Record excerpts:
-- -- --
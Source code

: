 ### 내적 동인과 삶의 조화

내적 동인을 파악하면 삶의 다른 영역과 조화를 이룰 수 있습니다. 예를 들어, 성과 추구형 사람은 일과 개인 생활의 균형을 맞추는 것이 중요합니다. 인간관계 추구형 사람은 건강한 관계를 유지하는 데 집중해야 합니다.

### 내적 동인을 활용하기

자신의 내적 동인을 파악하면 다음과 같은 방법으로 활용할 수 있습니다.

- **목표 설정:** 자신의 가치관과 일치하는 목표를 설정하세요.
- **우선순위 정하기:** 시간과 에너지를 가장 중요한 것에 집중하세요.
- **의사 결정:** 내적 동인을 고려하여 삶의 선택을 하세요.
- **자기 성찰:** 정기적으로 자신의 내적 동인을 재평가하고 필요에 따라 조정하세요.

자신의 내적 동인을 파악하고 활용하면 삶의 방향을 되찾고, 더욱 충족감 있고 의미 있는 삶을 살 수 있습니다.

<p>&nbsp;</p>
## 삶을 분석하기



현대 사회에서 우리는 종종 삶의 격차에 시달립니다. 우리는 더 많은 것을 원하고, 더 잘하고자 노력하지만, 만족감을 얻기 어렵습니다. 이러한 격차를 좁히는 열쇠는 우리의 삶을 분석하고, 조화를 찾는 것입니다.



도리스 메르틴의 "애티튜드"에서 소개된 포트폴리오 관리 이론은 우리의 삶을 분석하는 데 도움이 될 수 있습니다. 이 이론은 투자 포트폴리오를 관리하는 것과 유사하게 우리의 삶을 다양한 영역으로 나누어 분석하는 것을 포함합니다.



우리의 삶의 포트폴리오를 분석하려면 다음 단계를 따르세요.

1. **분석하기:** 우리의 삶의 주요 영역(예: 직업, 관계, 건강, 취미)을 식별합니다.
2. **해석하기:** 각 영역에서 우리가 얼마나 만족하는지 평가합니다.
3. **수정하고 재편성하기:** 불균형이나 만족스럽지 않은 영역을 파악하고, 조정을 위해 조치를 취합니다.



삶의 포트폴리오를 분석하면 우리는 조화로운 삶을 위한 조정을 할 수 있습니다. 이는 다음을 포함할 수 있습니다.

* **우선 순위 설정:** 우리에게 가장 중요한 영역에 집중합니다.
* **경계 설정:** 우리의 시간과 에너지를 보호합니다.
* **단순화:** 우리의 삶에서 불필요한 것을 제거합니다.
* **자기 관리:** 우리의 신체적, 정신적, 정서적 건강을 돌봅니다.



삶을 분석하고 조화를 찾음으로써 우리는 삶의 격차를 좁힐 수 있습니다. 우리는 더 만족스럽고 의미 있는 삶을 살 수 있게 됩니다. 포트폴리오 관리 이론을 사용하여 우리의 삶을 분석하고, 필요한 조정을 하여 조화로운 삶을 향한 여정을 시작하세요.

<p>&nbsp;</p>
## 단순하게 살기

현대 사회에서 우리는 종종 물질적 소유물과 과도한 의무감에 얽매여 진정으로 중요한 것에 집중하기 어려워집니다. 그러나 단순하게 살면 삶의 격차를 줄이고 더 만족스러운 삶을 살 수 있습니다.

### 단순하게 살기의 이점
-- -- --
Problem details: The listing above should be transcribed in full, exactly as written.

Exercise result:
Source code

: ### 내적 동인과 삶의 조화

내적 동인을 파악하면 삶의 다른 영역과 조화를 이룰 수 있습니다. 예를 들어, 성과 추구형 사람은 일과 개인 생활의 균형을 맞추는 것이 중요합니다. 인간관계 추구형 사람은 건강한 관계를 유지하는 데 집중해야 합니다.

### 내적 동인을 활용하기

자신의 내적 동인을 파악하면 다음과 같은 방법으로 활용할 수 있습니다.

- **목표 설정:** 자신의 가치관과 일치하는 목표를 설정하세요.
- **우선순위 정하기:** 시간과 에너지를 가장 중요한 것에 집중하세요.
- **의사 결정:** 내적 동인을 고려하여 삶의 선택을 하세요.
- **자기 성찰:** 정기적으로 자신의 내적 동인을 재평가하고 필요에 따라 조정하세요.

자신의 내적 동인을 파악하고 활용하면 삶의 방향을 되찾고, 더욱 충족감 있고 의미 있는 삶을 살 수 있습니다.

<p>&nbsp;</p>
## 삶을 분석하기



현대 사회에서 우리는 종종 삶의 격차에 시달립니다. 우리는 더 많은 것을 원하고, 더 잘하고자 노력하지만, 만족감을 얻기 어렵습니다. 이러한 격차를 좁히는 열쇠는 우리의 삶을 분석하고, 조화를 찾는 것입니다.



도리스 메르틴의 "애티튜드"에서 소개된 포트폴리오 관리 이론은 우리의 삶을 분석하는 데 도움이 될 수 있습니다. 이 이론은 투자 포트폴리오를 관리하는 것과 유사하게 우리의 삶을 다양한 영역으로 나누어 분석하는 것을 포함합니다.



우리의 삶의 포트폴리오를 분석하려면 다음 단계를 따르세요.

1. **분석하기:** 우리의 삶의 주요 영역(예: 직업, 관계, 건강, 취미)을 식별합니다.
2. **해석하기:** 각 영역에서 우리가 얼마나 만족하는지 평가합니다.
3. **수정하고 재편성하기:** 불균형이나 만족스럽지 않은 영역을 파악하고, 조정을 위해 조치를 취합니다.



삶의 포트폴리오를 분석하면 우리는 조화로운 삶을 위한 조정을 할 수 있습니다. 이는 다음을 포함할 수 있습니다.

* **우선 순위 설정:** 우리에게 가장 중요한 영역에 집중합니다.
* **경계 설정:** 우리의 시간과 에너지를 보호합니다.
* **단순화:** 우리의 삶에서 불필요한 것을 제거합니다.
* **자기 관리:** 우리의 신체적, 정신적, 정서적 건강을 돌봅니다.



삶을 분석하고 조화를 찾음으로써 우리는 삶의 격차를 좁힐 수 있습니다. 우리는 더 만족스럽고 의미 있는 삶을 살 수 있게 됩니다. 포트폴리오 관리 이론을 사용하여 우리의 삶을 분석하고, 필요한 조정을 하여 조화로운 삶을 향한 여정을 시작하세요.

<p>&nbsp;</p>
## 단순하게 살기

현대 사회에서 우리는 종종 물질적 소유물과 과도한 의무감에 얽매여 진정으로 중요한 것에 집중하기 어려워집니다. 그러나 단순하게 살면 삶의 격차를 줄이고 더 만족스러운 삶을 살 수 있습니다.

### 단순하게 살기의 이점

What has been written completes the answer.